Post by Thoithoi O'Cottage on Mar 26, 2014 14:14:50 GMT 5.5
The Politics of Speed
Simon Glezos (Routledge, 2012)
Simon Glezos (Routledge, 2012)
[Reading part of Glezos's 2012 book, I found the following interesting. While it addresses pure political activities of states and of people in power, its relevance transcends the political but reaches every aspect of our life, where the pace of our "living" is threatened as slow or too slow, our outdated.]
The war in Afghanistan not even over1, the Bush administration had already started the push to invade Iraq, justifying the rush to action by the imminent threat they claimed Saddam Hussein posed. We were told that action had to be taken immediately, that we could not wait for inspectors to determine if the threat was real, that we could not allow ‘the smoking gun to come in the form of a mushroom cloud’. Implicit in these statements was the exposition of the new temporal order of the political world: in this accelerated world, the pace with which new threats can materialize leaves no time for hesitation. Decisions must be made quickly and efficiently by a centralized and authoritative executive. Slow-moving processes of deliberation and debate (not to mention investigation) are no longer viable. Indeed, they potentially threaten our survival.

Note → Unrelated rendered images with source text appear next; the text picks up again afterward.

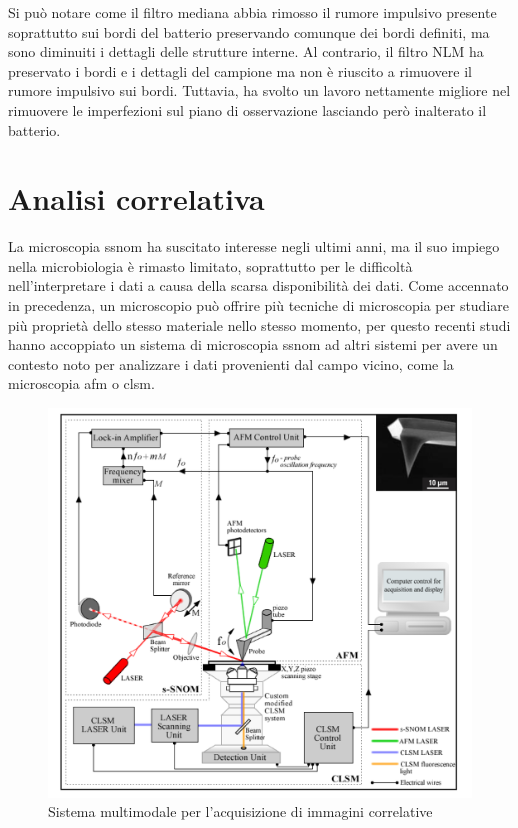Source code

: \documentclass[../main.tex]{subfiles}
\begin{document}
Si può notare come il filtro mediana abbia rimosso il rumore impulsivo presente soprattutto sui bordi del batterio preservando comunque dei bordi definiti, ma sono diminuiti i dettagli delle strutture interne. Al contrario, il filtro NLM ha preservato i bordi e i dettagli del campione ma non è riuscito a rimuovere il rumore impulsivo sui bordi. Tuttavia, ha svolto un lavoro nettamente migliore nel rimuovere le imperfezioni sul piano di osservazione lasciando però inalterato il batterio.

\section{Analisi correlativa}
La microscopia \acrshort{ssnom} ha suscitato interesse negli ultimi anni, ma il suo impiego nella \gls{microbiologia} è rimasto limitato, soprattutto per le difficoltà nell'interpretare i dati a causa della scarsa disponibilità dei dati. Come accennato in precedenza, un microscopio può offrire più tecniche di microscopia per studiare più proprietà dello stesso materiale nello stesso momento, per questo recenti studi hanno accoppiato un sistema di microscopia \acrshort{ssnom} ad altri sistemi per avere un contesto noto per analizzare i dati provenienti dal campo vicino, come la microscopia \acrfull{afm} o \acrshort{clsm}.\cite{stanciu_2017}\\

\begin{figure}[h]
	\centering
	\includegraphics[keepaspectratio, height=\linewidth]{images/multimodal_system.jpg}
	\caption[Sistema multimodale per l'acquisizione di immagini correlative]{
		Sistema multimodale per l'acquisizione di immagini correlative \cite{stanciu_2017}}
	\label{fig:multimodal_system}
\end{figure}
\end{document}
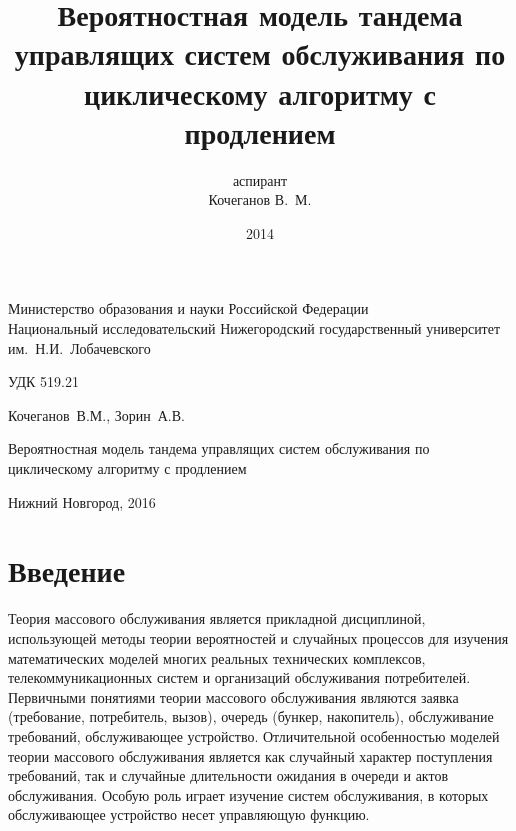 \documentclass[a4paper,12pt,russian]{extarticle}
\title{Вероятностная модель тандема управлящих систем обслуживания по циклическому алгоритму с продлением}
\author{аспирант \\ Кочеганов В.~М.}
\date{2014}
\begin{document}
\begin{titlepage}
\large
\begin{center}
Министерство образования и науки Российской Федерации\\
Национальный исследовательский Нижегородский государственный университет им.~Н.И.~Лобачевского 

\medskip

\begin{flushright}
УДК 519.21
\end{flushright}

\vfill

Кочеганов~В.М., Зорин~А.В.

\medskip

Вероятностная модель тандема управлящих систем обслуживания по циклическому алгоритму с продлением

\vfill

Нижний Новгород, 2016
\end{center}
\end{titlepage}

\tableofcontents

\setcounter{page}{2}
\section{Введение}
Теория массового обслуживания является прикладной дисциплиной, использующей методы теории вероятностей и случайных процессов для  изучения математических моделей многих реальных технических комплексов, телекоммуникационных систем и организаций обслуживания потребителей. 
Первичными понятиями теории массового обслуживания являются заявка (требование, потребитель, вызов), очередь (бункер, накопитель), обслуживание требований, обслуживающее устройство.
Отличительной особенностью моделей теории массового обслуживания является как случайный характер поступления требований, так и случайные длительности ожидания в очереди и актов обслуживания.
Особую роль играет изучение систем обслуживания, в которых обслуживающее устройство несет управляющую функцию.
\end{document}

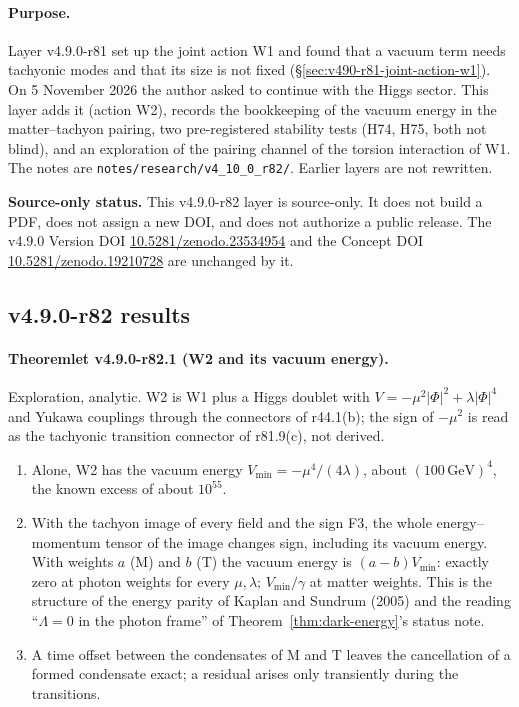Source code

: \paragraph{Purpose.}
Layer v4.9.0-r81 set up the joint action W1 and found that a vacuum term needs tachyonic modes and that its size is not fixed
(\S\ref{sec:v490-r81-joint-action-w1}).  On 5 November 2026 the author asked to continue with the Higgs sector.  This layer adds it
(action W2), records the bookkeeping of the vacuum energy in the matter--tachyon pairing, two pre-registered stability tests (H74,
H75, both not blind), and an exploration of the pairing channel of the torsion interaction of W1.  The notes are
\texttt{notes/\allowbreak research/\allowbreak v4\_10\_0\_r82/}.  Earlier layers are not rewritten.

\noindent\textbf{Source-only status.}
This v4.9.0-r82 layer is source-only.  It does not build a PDF, does not assign a new DOI,
and does not authorize a public release.  The v4.9.0 Version DOI
\href{https://doi.org/10.5281/zenodo.23534954}{10.5281/zenodo.23534954} and the Concept DOI
\href{https://doi.org/10.5281/zenodo.19210728}{10.5281/zenodo.19210728} are unchanged by it.

\subsection*{v4.9.0-r82 results}
\label{subsec:v490-r82-results}

\paragraph{Theoremlet v4.9.0-r82.1 (W2 and its vacuum energy).}
Exploration, analytic.  W2 is W1 plus a Higgs doublet with \(V=-\mu^2|\Phi|^2+\lambda|\Phi|^4\) and Yukawa couplings through the
connectors of r44.1(b); the sign of \(-\mu^2\) is read as the tachyonic transition connector of r81.9(c), not derived.
\begin{enumerate}[leftmargin=2em]
\item[(a)] Alone, W2 has the vacuum energy \(V_{\min}=-\mu^4/(4\lambda)\), about \((100\,\mathrm{GeV})^4\), the known excess of about \(10^{55}\).
\item[(b)] With the tachyon image of every field and the sign F3, the whole energy--momentum tensor of the image changes sign,
including its vacuum energy.  With weights \(a\) (M) and \(b\) (T) the vacuum energy is \((a-b)V_{\min}\): exactly zero at photon
weights for every \(\mu,\lambda\); \(V_{\min}/\gamma\) at matter weights.  This is the structure of the energy parity of Kaplan and
Sundrum (2005) and the reading ``\(\Lambda=0\) in the photon frame'' of Theorem~\ref{thm:dark-energy}'s status note.
\item[(c)] A time offset between the condensates of M and T leaves the cancellation of a formed condensate exact; a residual
arises only transiently during the transitions.
\end{enumerate}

I, like many in both America and around world, was not convinced by the President’s claims of the imminent threat posed by Iraq, and joined the hundreds of thousands in the streets of Washington, DC (and millions in cities all over the world) in protest. However, as these protests were systematically ignored I was oriented to another worrisome aspect of speed. At the same time that the pace of events in the world encouraged the government to act in ways too fast for democratic deliberation, it also allowed them to act so quickly as to escape democratic censure. At this point, almost eight years into the war, it feels as if those in power have gone from one reckless action to another, always moving too fast to be held accountable for their destruction, lies and illegalities. A quote from an article in the New York Times Magazine in 2004, profiling the character of the Bush administration, seemed to get to the heart of this new freedom. In it, reporter Ron Suskind interviewed a high-level aide within the Bush administration:
The aide said that guys like me were “in what we call the reality-based community,” which he defined as people who “believe that solutions emerge from your judicious study of discernible reality.” I nodded and murmured something about enlightenment principles and empiricism. He cut me off. “That’s not the way the world really works anymore,” he continued. “We’re an empire now, and when we act, we create our own reality. And while you’re studying that reality–judiciously, as you will–we’ll act again, creating other new realities, which you can study too, and that’s how things will sort out. We’re history’s actors and you, all of you, will be left to just study what we do.” (Suskind 2004)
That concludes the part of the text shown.